__DATA__:
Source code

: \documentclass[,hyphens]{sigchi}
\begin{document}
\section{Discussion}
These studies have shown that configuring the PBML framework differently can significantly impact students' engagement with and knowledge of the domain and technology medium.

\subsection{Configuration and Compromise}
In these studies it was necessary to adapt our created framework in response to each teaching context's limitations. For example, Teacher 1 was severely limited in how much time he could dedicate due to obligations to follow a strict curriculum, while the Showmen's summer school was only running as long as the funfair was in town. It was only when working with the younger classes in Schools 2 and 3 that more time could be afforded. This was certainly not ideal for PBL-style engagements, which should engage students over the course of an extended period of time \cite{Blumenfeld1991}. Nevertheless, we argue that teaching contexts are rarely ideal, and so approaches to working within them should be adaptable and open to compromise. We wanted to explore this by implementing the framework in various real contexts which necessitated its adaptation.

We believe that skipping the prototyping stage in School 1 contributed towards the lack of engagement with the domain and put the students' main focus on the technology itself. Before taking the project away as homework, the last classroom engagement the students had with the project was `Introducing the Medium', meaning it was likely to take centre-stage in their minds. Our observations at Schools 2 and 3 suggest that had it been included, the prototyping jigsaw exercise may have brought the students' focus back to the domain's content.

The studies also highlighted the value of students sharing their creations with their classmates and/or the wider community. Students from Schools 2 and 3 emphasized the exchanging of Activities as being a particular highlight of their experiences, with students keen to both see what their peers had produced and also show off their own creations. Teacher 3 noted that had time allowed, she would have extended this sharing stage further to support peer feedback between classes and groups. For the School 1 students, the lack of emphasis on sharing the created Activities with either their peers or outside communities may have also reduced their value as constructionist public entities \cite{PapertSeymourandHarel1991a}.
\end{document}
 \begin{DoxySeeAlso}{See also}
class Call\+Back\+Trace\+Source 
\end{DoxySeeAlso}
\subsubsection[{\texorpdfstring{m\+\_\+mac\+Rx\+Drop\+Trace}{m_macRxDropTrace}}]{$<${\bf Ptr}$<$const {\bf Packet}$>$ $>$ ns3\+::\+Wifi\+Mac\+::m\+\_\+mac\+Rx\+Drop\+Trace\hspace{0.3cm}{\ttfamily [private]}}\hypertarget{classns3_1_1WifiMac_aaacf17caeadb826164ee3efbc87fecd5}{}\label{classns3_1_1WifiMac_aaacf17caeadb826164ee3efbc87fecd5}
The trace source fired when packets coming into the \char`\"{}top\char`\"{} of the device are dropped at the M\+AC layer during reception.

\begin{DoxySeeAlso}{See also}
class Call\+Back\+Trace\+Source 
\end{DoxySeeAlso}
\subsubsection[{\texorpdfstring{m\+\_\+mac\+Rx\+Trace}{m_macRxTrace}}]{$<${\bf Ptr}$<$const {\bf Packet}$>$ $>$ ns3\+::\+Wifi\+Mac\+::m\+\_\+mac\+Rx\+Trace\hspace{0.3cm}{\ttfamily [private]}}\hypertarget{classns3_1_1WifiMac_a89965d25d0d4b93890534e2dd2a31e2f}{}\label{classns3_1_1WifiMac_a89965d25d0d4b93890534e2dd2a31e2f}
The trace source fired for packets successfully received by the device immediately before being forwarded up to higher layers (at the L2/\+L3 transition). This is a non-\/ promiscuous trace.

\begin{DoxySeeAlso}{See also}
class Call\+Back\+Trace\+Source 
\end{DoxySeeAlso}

__WHAT THIS TASK INVOLVES__:
Looking at the entries, work out how many lines hold the word "device". Give the number and nothing else.

__RESPONSE TO THIS EXERCISE__:
2